I will illustrate with a story, imagine you go to a restaurant and you pay for the buffet, when you get to see the buffet, it is terrible with rotten food.

You decide to walk out and accept the loss, but the restaurant charges you to exit the venue, so you are stuck this rotten food.

The bank wants to charge me $40 to close the account, why does it cost that to click a computer mouse? That charge exists to lock the customer in the vice-like grip of unfair practices, so BK, Rwanda Commercial Bank (BCR) or Banque Populaire (BP) can maintain nearly a million dormant accounts that are just making money off subscriptions.

Most customers just withdraw all their money and run up a debt; then the banks can chase you through the central and deduct it from any other account.

The central pillar of fairness in competition is the customer’s right to choose what products to consume and when to stop consuming.

The one reform that could introduce true competition among the seven dwarfs of the Rwanda banking sector, of which BK is the tallest – is to allow customers to leave free of charge, provided they give a month’s notice.

The current situation is not sustainable; we need stand-alone legislation for two main aspects; consumer rights and competition law.

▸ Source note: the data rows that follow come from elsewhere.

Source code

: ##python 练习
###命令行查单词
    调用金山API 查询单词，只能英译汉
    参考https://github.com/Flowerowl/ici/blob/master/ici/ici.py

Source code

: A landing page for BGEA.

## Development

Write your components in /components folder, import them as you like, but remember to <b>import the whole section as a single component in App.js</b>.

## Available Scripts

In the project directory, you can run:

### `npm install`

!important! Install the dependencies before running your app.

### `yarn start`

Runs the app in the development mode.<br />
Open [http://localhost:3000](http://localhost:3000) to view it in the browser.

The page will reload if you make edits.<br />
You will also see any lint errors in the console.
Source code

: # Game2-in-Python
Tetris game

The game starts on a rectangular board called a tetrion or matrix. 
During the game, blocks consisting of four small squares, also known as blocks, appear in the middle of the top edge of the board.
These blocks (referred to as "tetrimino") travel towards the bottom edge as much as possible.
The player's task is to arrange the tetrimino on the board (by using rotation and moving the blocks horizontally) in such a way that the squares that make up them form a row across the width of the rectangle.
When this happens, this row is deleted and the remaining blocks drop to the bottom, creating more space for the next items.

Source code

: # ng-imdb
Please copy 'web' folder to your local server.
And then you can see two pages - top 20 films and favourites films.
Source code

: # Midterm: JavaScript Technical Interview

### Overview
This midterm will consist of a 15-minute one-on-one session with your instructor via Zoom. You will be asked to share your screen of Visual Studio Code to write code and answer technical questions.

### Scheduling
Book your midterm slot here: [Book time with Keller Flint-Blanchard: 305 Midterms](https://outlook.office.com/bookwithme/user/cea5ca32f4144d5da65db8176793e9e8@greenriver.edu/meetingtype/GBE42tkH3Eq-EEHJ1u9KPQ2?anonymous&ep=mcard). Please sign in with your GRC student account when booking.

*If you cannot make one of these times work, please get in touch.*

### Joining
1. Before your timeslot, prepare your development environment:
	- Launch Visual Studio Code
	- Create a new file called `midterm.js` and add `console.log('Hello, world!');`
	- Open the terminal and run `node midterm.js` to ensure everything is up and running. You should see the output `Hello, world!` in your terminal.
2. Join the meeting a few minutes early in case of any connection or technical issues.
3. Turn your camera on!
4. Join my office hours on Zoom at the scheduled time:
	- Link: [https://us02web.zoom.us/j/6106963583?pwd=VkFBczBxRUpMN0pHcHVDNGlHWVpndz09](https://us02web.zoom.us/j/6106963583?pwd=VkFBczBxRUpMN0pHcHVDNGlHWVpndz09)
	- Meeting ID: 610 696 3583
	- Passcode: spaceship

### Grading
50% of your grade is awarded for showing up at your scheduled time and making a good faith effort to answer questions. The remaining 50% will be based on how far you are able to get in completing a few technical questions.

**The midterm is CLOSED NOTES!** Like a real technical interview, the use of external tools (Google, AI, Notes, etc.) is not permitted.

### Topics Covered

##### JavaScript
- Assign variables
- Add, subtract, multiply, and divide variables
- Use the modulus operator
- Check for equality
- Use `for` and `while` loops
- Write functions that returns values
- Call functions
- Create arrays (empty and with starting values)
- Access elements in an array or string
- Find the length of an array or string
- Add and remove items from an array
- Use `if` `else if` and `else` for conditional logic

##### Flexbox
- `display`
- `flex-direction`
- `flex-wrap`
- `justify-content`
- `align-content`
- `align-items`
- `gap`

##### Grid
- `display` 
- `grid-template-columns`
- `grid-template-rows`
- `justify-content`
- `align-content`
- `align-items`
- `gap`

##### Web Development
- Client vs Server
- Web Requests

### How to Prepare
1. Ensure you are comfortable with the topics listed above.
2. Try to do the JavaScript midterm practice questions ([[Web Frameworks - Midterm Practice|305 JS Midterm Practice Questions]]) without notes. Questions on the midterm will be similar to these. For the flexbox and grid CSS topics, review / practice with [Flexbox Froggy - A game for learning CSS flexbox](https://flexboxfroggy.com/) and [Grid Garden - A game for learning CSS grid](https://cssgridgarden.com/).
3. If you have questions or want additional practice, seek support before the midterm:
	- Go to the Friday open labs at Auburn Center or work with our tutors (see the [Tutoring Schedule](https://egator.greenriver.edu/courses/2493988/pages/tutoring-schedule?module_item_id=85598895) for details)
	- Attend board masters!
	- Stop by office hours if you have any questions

We have articles regarding this in the company law as well as the regulation of utilities law.

This legislation needs to be agreed on a regional basis, because a number of East African companies are now multinationals, so there is a need to have uniformity for all consumers.

The East African parliament must introduce EAC-wide legislation for our national parliaments to ratify.

Any assessment of consumer rights would state that the closing charge that BK charges is a restrictive practice that limits the choice available to customer and maintains an artificial oligarchy or cartel, with no real competition.

National legislation is not enough it has to be regional; the two forces driving progress are consumer rights and the competition among companies.

The two have to be balanced; classical economists call for little or no antitrust legislation, claiming the market will regulate itself, but the ones on the consumer side believe that the consumer should be protected by all means.

We will never be able to produce value-added goods or services for export until we raise our standards, we cannot raise our standards until we understand what international standards are; therefore we have to move from a producer-mentality to a consumer mentality.

We need to get rid of the current situation where the consumer is not protected and companies can use unfair practices to create an artificial market, we are looking for a way to wake the dinosaurs, this is it.

Let the customer decide, but give the customer legislation to enable that customer to make a choice.

I ask the banking regulator to review the policy that allows BK to charge closing fees.

Then we can expect the first big challenge of the EAC, to produce harmonised consumer law as well as competition legislation.